Barcelona beschließt ersten Antirassismus-Plan für zehn Jahre

Barcelona setzt mit einem zehnjährigen Antirassismus-Plan ein klares strukturpolitisches Signal: 26 Maßnahmen, über hundert konkrete Aktionen und 3,5 Millionen Euro sollen Diskriminierung in Wohnen, Bildung, Gesundheit und Verwaltung systematisch abbauen. Besonders bemerkenswert ist der institutionelle Ansatz – alle städtischen Mitarbeitenden werden geschult, Vergabeverfahren interkulturell geprüft und ein unabhängiges Observatorium zur Erfassung von Diskriminierungsfällen eingerichtet. Das Modell zeigt, dass Antirassismus als kommunale Daueraufgabe verstanden werden kann, nicht als einmalige Kampagne. Für Städte wie Rostock oder Schwerin, die ebenfalls mit wachsenden Fallzahlen rassistischer Diskriminierung konfrontiert sind, liefert Barcelona einen übertragbaren Rahmen.

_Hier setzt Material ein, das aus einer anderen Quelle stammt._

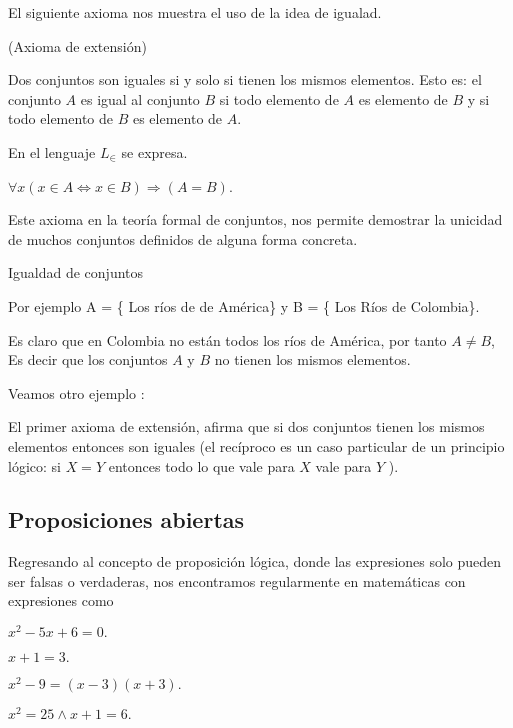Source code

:\vspace{30pt}

El siguiente axioma nos muestra el uso de la idea de igualad. 

\vspace*{30pt}\begin{axioma}{ (Axioma de extensión)}{}\label{A1}

Dos conjuntos son iguales si y solo si tienen los mismos elementos.
Esto es: el conjunto $A$ es igual al conjunto $B$ si todo elemento
de $A$ es elemento de $B$ y si todo elemento de $B$ es elemento
de $A$. 

En el lenguaje $L_{\in}$ se expresa.

$\forall x(x\in A\Leftrightarrow x\in B)\Rightarrow\left(A=B\right)$.
\end{axioma}

Este axioma en la teoría formal de conjuntos, nos permite demostrar
la unicidad de muchos conjuntos definidos de alguna forma concreta. 

\begin{ejemplo}{ Igualdad de conjuntos }

Por ejemplo A = \{ Los ríos de de América\} y B = \{ Los Ríos de Colombia\}.

Es claro que en Colombia no están todos los ríos de América, por tanto
$A\neq B$, Es decir que los conjuntos $A$ y $B$ no tienen los mismos
elementos.\end{ejemplo}

Veamos otro ejemplo :

El primer axioma de extensión, afirma que si dos conjuntos tienen
los mismos elementos entonces son iguales (el recíproco es un caso
particular de un principio lógico: si $X=Y$ entonces todo lo que
vale para $X$ vale para $Y$ ).

\subsection{Proposiciones abiertas}

Regresando al concepto de proposición lógica, donde las expresiones
solo pueden ser falsas o verdaderas, nos encontramos regularmente
en matemáticas con expresiones como 

\begin{lista}

\item $x^{2}-5x+6=0.$

\item $x+1=3.$

\item $x^{2}-9=\left(x-3\right)\left(x+3\right).$

\item $x^{2}=25\wedge x+1=6.$

\end{lista}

Ein kommunaler Antirassismus-Plan, der Verwaltungshandeln, Wohnungsvergabe und Bildungschancen systematisch überprüft, schützt demokratische Grundrechte für alle Stadtbewohnerinnen und -bewohner – unabhängig von Pass oder Herkunft. Besonders relevant ist der Ansatz, Betroffene aktiv beim Anzeigen von Diskriminierung zu begleiten: Das stärkt das Vertrauen in staatliche Institutionen und macht Rechtsstaat erfahrbar, statt ihn nur zu behaupten.

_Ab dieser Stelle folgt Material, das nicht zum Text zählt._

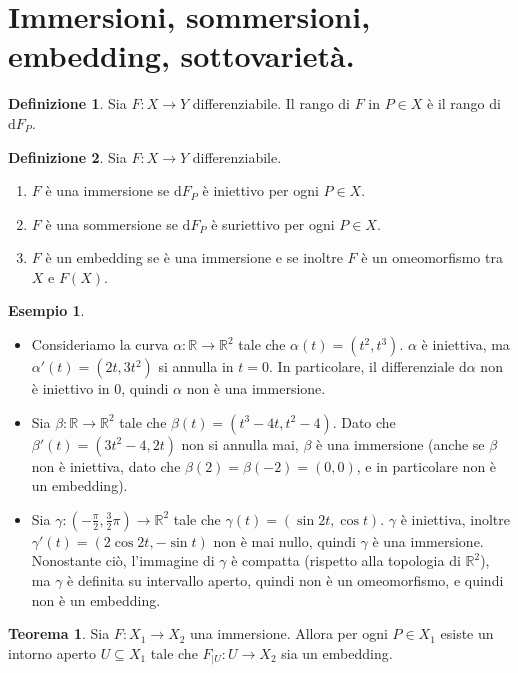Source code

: \documentclass[a4paper,11pt]{article}
\theoremstyle{definition}
\newtheorem{definizione}{Definizione}[section]
\newtheorem{esempio}{Esempio}[section]
\theoremstyle{theorem}
\newtheorem{teorema}{Teorema}[section]
\begin{document}
\section{Immersioni, sommersioni, embedding, sottovarietà.}
\begin{definizione}
	Sia $F\colon X\to Y$ differenziabile. Il rango di $F$ in $P\in X$ è il rango di $\mathrm{d}F_P$.
\end{definizione}
\begin{definizione}Sia $F\colon X\to Y$ differenziabile.
	\begin{enumerate} 
		\item $F$ è una immersione se $\mathrm{d}F_P$ è iniettivo per ogni $P\in X$.
		\item $F$ è una sommersione se $\mathrm{d}F_P$ è suriettivo per ogni $P\in X$.
		\item $F$ è un embedding se è una immersione e se inoltre $F$ è un omeomorfismo tra $X$ e $F(X)$.
	\end{enumerate}
\end{definizione}
\begin{esempio}
	\begin{itemize}
		\item Consideriamo la curva $\alpha\colon\mathbb{R}\to\mathbb{R}^2$ tale che $\alpha(t)=(t^2,t^3)$. $\alpha$ è iniettiva, ma $\alpha'(t)=(2t,3t^2)$ si annulla in $t=0$. In particolare, il differenziale $\mathrm{d}\alpha$ non è iniettivo in 0, quindi $\alpha$ non è una immersione.		
		\item Sia $\beta\colon\mathbb{R}\to\mathbb{R}^2$ tale che $\beta(t)=(t^3-4t,t^2-4)$. Dato che $\beta'(t)=(3t^2-4,2t)$ non si annulla mai, $\beta$ è una immersione (anche se $\beta$ non è iniettiva, dato che $\beta(2)=\beta(-2)=(0,0)$, e in particolare non è un embedding).
		\item Sia $\gamma\colon(-\frac{\pi}{2},\frac{3}{2}\pi)\to\mathbb{R}^2$ tale che $\gamma(t)=(\sin2t,\cos t)$. $\gamma$ è iniettiva, inoltre $\gamma'(t)=(2\cos2t,-\sin t)$ non è mai nullo, quindi $\gamma$ è una immersione. Nonostante ciò, l'immagine di $\gamma$ è compatta (rispetto alla topologia di $\mathbb{R}^2$), ma $\gamma$ è definita su intervallo aperto, quindi non è un omeomorfismo, e quindi non è un embedding.
	\end{itemize}
\end{esempio}
\begin{teorema}
	Sia $F\colon X_1\to X_2$ una immersione. Allora per ogni $P\in X_1$ esiste un intorno aperto $U\subseteq X_1$ tale che $F_{|U}\colon U\to X_2$ sia un embedding.
\end{teorema}
\end{document}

Barcelona zeigt, dass kommunale Antirassismuspolitik kein Lippenbekenntnis sein muss – sondern messbar, budgetiert und überprüfbar. Für ostdeutsche Kommunen, in denen rassistische Vorfälle zunehmen und die Zivilgesellschaft oft allein kämpft, ist dieses Modell direkt übertragbar. Die Einrichtung eines Observatoriums und die Schulung des gesamten Stadtpersonals sind Schritte, die auch ein Amt in Schwerin oder Güstrow gehen könnte – wenn der politische Wille vorhanden ist.